Two denizens of this rough-and-tumble lunar society are the notorious millionaire J.J. Hubbard and former-astronaut-turned-satellite-salvager Bill Kemp, the first man to set foot on Mars. He left Space Corporation because he wants to explore space, while his former employer only wants to operate commercial passenger flights to and from Mars and Venus.

When Hubbard hears about a small 6000-tonne asteroid made of pure "ceramic" sapphire that is in a low lunar orbit, he hires Kemp to capture it with Kemp's old Moon 02 space ferry. Kemp is to transport it down to the surface of the lunar farside, even though doing so would be against Space Corporation law. Kemp, however, has little choice because he learns from Hubbard that his flight license will soon be revoked due to protests from Space Corporation. Hubbard also reveals that he plans to use the giant sapphire for building much improved rocket engine thermal insulators, profiting from the need for even more powerful rockets to colonize Mercury and the moons of Jupiter.

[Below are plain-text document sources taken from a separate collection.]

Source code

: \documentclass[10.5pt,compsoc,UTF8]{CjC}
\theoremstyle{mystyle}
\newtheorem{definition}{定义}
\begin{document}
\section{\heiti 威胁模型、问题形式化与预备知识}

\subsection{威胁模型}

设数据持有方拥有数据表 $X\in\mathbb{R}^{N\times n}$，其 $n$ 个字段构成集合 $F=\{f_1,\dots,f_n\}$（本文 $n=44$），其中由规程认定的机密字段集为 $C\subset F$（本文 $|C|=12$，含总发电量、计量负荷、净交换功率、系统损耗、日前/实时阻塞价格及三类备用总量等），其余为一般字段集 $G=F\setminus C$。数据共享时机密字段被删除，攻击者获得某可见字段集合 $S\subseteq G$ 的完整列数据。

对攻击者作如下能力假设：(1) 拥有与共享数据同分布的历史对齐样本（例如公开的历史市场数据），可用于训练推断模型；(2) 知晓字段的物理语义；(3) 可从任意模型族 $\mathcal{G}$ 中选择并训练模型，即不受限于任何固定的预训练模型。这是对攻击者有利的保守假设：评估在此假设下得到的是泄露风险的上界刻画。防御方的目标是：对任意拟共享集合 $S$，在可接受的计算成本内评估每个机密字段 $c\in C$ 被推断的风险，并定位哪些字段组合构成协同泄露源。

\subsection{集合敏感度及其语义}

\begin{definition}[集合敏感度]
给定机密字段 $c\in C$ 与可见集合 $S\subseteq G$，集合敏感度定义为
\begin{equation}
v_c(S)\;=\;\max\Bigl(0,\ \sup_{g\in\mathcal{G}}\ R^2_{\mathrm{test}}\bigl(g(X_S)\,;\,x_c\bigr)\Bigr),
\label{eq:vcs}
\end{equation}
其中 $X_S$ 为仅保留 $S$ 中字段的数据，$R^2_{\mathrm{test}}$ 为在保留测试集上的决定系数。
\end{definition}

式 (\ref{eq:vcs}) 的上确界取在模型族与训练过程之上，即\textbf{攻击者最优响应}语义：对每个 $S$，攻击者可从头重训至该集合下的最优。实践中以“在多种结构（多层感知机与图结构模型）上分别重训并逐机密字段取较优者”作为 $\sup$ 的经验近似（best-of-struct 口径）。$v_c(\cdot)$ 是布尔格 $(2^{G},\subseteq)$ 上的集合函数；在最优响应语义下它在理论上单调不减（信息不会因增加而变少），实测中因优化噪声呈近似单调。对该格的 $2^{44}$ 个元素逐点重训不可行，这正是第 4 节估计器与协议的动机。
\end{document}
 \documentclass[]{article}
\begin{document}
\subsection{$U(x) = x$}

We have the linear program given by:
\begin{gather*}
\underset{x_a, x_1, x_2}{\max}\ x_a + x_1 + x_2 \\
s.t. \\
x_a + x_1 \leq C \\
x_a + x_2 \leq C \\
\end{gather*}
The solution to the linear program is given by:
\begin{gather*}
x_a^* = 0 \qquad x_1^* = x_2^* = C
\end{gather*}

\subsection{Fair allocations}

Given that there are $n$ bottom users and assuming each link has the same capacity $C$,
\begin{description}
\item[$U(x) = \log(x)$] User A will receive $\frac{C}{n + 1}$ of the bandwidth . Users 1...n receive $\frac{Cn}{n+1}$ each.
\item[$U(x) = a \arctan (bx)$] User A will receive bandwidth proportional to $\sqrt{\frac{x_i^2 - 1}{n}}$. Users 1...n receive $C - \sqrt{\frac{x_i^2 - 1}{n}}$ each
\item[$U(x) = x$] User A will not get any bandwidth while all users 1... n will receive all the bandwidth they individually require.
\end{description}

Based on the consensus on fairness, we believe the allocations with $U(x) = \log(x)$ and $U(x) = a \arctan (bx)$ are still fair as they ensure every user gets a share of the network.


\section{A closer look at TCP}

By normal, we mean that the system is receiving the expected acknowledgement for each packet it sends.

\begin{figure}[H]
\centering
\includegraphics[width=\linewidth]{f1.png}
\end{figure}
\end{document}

A young woman named Clementine arrives looking for her brother, a miner/prospector, working a distant patch of moonscape at Spectacle Crater on the lunar farside. Unfortunately, the trip from Moon City on the nearside takes six days by a wheeled lunar vehicle. Since Kemp can go there much more quickly using his Moon 02, she convinces him to help her learn if her brother is still alive. The terrain around his camp is not suitable, so Kemp and Clementine land and travel the remaining distance with a transport buggy. The two discover that Clementine's brother is dead, and that he was murdered for his discovery of a large vein of nickel, that would make him a rich man. They are shot at by some of Hubbard's men, who have followed them to the camp; Kemp takes them out one-by-one.

Hubbard is unhappy that Kemp left to assist Clementine, because Hubbard is the one responsible for her brother's death. He needs the claim to be abandoned so he can take control of it and use it as an isolated landing site for the sapphire asteroid. Hubbard blackmails Kemp into completing the asteroid job by threatening his and Clementine's lives. Kemp is later forced to kill the industrialist and some of his men in a shoot out. He also strands Hubbard's remaining men on the large sapphire, just before the attached retro-rocket fires, sending it toward the lunar surface. With Clementine being her brother's next of kin, she now has legal ownership of the nickel vein and the nearby "crashed" sapphire asteroid, making her a very wealthy woman.

Cast

Production
Moon Zero Two was written by Michael Carreras, based on a story by Martin Davison, Frank Hardman and Gavin Lyall. It was directed by Roy Ward Baker. The score was done by Philip Martell and American jazz musician Don Ellis, his first film score. The title song was performed by Julie Driscoll. Spencer Reeve was the film editor and Carl Toms was costume designer. Special visual effects for the film were created by a team headed by visual effects artist Les Bowie, who worked on numerous Hammer productions and other British-made science fiction features.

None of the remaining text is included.